▸ **WHAT TO PRODUCE**: In the records below, pick out all lines containing the word "검사하는".
⟨
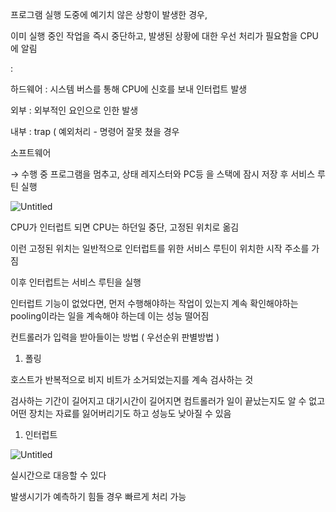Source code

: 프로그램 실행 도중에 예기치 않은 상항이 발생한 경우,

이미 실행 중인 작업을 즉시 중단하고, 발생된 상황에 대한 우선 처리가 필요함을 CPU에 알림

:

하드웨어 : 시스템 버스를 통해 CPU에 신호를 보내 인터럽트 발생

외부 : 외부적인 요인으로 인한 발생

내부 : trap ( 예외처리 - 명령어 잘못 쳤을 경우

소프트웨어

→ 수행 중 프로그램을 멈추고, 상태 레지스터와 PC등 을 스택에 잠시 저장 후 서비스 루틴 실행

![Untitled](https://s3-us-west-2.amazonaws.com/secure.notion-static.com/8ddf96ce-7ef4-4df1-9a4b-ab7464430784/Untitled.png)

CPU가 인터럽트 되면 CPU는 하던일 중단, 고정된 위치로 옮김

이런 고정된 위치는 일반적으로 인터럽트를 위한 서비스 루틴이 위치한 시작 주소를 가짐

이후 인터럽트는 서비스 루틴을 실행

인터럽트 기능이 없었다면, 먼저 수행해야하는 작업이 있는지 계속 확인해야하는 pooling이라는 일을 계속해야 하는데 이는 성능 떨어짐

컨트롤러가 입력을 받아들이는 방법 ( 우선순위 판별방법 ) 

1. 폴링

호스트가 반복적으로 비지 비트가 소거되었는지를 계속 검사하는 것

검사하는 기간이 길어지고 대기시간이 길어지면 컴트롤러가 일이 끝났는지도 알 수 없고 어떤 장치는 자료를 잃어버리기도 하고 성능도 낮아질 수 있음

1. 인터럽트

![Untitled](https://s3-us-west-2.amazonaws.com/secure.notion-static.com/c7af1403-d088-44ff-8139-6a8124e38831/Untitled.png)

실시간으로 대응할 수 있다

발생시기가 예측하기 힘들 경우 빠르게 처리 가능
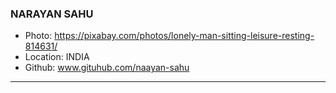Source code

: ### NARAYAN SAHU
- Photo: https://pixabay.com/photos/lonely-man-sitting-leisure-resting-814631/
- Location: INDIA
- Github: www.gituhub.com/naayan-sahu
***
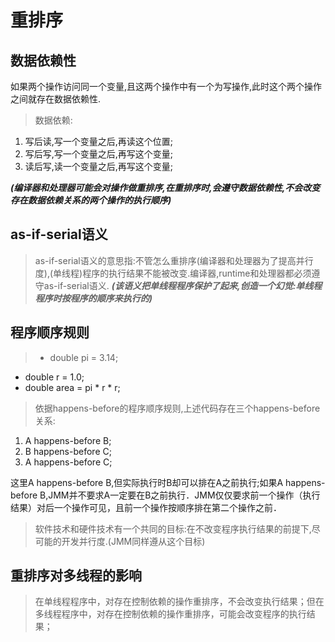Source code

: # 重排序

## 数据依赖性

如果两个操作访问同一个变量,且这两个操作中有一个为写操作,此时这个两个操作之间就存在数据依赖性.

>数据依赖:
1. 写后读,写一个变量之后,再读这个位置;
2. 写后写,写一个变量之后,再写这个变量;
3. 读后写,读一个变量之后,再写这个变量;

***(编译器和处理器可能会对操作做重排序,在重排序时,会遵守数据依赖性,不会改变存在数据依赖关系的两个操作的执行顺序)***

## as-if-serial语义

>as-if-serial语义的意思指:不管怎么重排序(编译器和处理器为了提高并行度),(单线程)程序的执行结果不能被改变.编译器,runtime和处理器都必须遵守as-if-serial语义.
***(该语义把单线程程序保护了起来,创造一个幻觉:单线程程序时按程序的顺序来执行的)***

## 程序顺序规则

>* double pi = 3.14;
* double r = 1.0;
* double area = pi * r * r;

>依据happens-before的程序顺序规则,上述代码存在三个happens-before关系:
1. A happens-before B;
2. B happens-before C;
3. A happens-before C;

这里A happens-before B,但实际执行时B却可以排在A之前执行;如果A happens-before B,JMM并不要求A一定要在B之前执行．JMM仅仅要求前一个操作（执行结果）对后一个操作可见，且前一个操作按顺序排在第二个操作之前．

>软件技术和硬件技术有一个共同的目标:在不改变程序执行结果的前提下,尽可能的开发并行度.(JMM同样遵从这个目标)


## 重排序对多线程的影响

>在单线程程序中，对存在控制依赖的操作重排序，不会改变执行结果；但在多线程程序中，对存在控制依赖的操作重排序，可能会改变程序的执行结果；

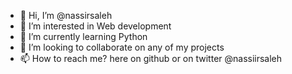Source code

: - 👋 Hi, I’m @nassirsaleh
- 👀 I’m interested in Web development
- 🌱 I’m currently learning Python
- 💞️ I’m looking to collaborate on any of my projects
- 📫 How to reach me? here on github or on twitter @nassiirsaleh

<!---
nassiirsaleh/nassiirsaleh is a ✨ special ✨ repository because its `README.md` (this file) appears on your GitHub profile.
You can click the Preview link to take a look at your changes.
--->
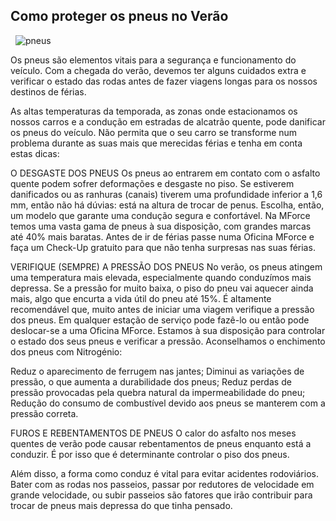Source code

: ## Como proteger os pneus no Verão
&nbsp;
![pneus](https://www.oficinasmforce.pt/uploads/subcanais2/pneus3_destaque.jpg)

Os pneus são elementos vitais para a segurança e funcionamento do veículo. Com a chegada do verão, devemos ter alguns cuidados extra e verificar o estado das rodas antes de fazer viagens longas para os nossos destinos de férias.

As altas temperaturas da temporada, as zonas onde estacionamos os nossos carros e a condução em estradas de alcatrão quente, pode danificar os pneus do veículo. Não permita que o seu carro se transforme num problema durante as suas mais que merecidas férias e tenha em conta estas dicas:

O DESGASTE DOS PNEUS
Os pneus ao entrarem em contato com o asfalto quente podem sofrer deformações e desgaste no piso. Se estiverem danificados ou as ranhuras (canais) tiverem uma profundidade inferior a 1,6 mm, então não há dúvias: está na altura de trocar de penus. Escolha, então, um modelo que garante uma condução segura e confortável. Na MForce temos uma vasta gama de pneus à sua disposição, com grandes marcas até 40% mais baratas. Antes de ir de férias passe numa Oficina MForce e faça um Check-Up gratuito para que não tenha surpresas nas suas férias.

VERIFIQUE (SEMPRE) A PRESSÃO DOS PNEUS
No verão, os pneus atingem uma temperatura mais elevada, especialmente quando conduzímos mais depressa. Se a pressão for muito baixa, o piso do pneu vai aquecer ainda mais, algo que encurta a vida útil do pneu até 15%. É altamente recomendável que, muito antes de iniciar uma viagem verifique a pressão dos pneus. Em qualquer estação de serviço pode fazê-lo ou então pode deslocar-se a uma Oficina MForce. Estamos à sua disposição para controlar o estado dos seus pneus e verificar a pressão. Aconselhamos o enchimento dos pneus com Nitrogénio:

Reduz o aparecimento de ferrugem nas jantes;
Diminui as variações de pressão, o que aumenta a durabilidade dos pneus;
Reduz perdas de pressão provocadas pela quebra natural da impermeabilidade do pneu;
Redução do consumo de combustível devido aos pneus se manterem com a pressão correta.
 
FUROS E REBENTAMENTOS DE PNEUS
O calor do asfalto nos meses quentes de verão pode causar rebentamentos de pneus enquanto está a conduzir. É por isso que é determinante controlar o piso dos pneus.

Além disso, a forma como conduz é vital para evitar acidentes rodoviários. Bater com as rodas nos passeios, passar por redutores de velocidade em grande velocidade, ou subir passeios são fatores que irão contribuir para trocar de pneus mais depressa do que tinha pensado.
⟩
▸ **ANSWER SECTION**:
호스트가 반복적으로 비지 비트가 소거되었는지를 계속 검사하는 것
검사하는 기간이 길어지고 대기시간이 길어지면 컴트롤러가 일이 끝났는지도 알 수 없고 어떤 장치는 자료를 잃어버리기도 하고 성능도 낮아질 수 있음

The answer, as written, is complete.